Usa vs Iran, c'eravamo tanto odiati

L’Iran forse non si aspettava un colpo così duro, anche se c’erano stati alcuni segnali premonitori: il generale Qasem Suleimani era un target possibile di Israele e degli Usa, dunque era da considerare lo scenario di una sua scomparsa repentina. Insieme a ciò Teheran doveva pensare a come rispondere. E si è preparata da anni.

La Divisione Qods
La guida Alì Khamenei ha promesso una rappresaglia dura sapendo di avere molte frecce nel suo arco. L’azione può essere affidata allo stesso apparato clandestino guidato da Soleimani – la Divisione Qods -, un network esteso in tutto il Medio Oriente, con forze in Libano, Siria, Iraq e Yemen. Hanno uomini addestrati proprio a missioni di questo tipo. Da lungo tempo i servizi dei pasdaran e l’intelligence della Repubblica islamica – due entità separate – hanno mandato agenti in diversi teatri con il compito di raccogliere dati su possibili target (ambasciate, uffici governativi, installazioni militari), reclutare complici, creare case sicure.

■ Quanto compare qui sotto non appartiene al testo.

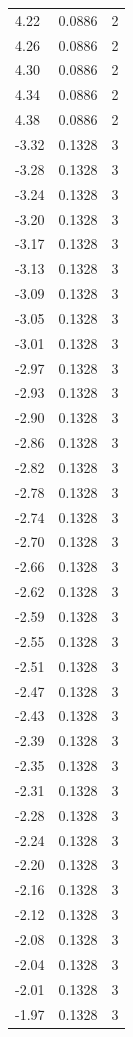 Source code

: \begin{longtable}{lrr}
  4.22 & 0.0886 & 2 \\
  4.26 & 0.0886 & 2 \\
  4.30 & 0.0886 & 2 \\
  4.34 & 0.0886 & 2 \\
  4.38 & 0.0886 & 2 \\
  -3.32 & 0.1328 & 3 \\
  -3.28 & 0.1328 & 3 \\
  -3.24 & 0.1328 & 3 \\
  -3.20 & 0.1328 & 3 \\
  -3.17 & 0.1328 & 3 \\
  -3.13 & 0.1328 & 3 \\
  -3.09 & 0.1328 & 3 \\
  -3.05 & 0.1328 & 3 \\
  -3.01 & 0.1328 & 3 \\
  -2.97 & 0.1328 & 3 \\
  -2.93 & 0.1328 & 3 \\
  -2.90 & 0.1328 & 3 \\
  -2.86 & 0.1328 & 3 \\
  -2.82 & 0.1328 & 3 \\
  -2.78 & 0.1328 & 3 \\
  -2.74 & 0.1328 & 3 \\
  -2.70 & 0.1328 & 3 \\
  -2.66 & 0.1328 & 3 \\
  -2.62 & 0.1328 & 3 \\
  -2.59 & 0.1328 & 3 \\
  -2.55 & 0.1328 & 3 \\
  -2.51 & 0.1328 & 3 \\
  -2.47 & 0.1328 & 3 \\
  -2.43 & 0.1328 & 3 \\
  -2.39 & 0.1328 & 3 \\
  -2.35 & 0.1328 & 3 \\
  -2.31 & 0.1328 & 3 \\
  -2.28 & 0.1328 & 3 \\
  -2.24 & 0.1328 & 3 \\
  -2.20 & 0.1328 & 3 \\
  -2.16 & 0.1328 & 3 \\
  -2.12 & 0.1328 & 3 \\
  -2.08 & 0.1328 & 3 \\
  -2.04 & 0.1328 & 3 \\
  -2.01 & 0.1328 & 3 \\
  -1.97 & 0.1328 & 3 \\

\end{longtable}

In Usa, in Europa, in America Latina, in Estremo Oriente.

Le milizie
Il secondo elemento è rappresentato dalle milizie affiliate dall’Iran e molto legate all’Apparato Qods. La crisi è stata innescata proprio dall’azione di una fazione sciita irachena che ha sparato 30 razzi su una posizione statunitense, da qui la catena di eventi fino allo strike di poche ore fa. I movimenti che possono scattare ad un ordine dei mullah sono numerosi e presenti in tutto lo scacchiere. Usano tattiche di guerriglia, dispongono di missili, sono preparati ad atti terroristici. Di nuovo, il regime sciita li ha alimentati con istruttori, denaro e armi. Mai dimenticare che sono stati gli sciiti filo-iraniani tra i primi a ricorrere alle azioni kamikaze all’inizio degli anni ’80.

Le basi
Il terzo fronte è quello delle basi americane nel Golfo Persico e nei paesi vicini. L’elenco di siti è lunghissimo, così cosi come sono tante le navi militari e civili con la bandiera Usa che incrociano lungo rotte dove l’Iran potrebbe cercare la vendetta. I missili a lungo raggio e i droni rappresentano una delle opzioni: il bombardamento dell’aree petrolifere saudite in settembre ne è la prova. Teheran ha parlato di guerra e dunque non può essere scartata un’iniziativa strettamente bellica. Infine non è da escludere l’omicidio mirato per replicare in parallelo all’eliminazione di Soleimani. Un diplomatico, alti ufficiali, funzionari di spicco sono in una situazione rischiosa.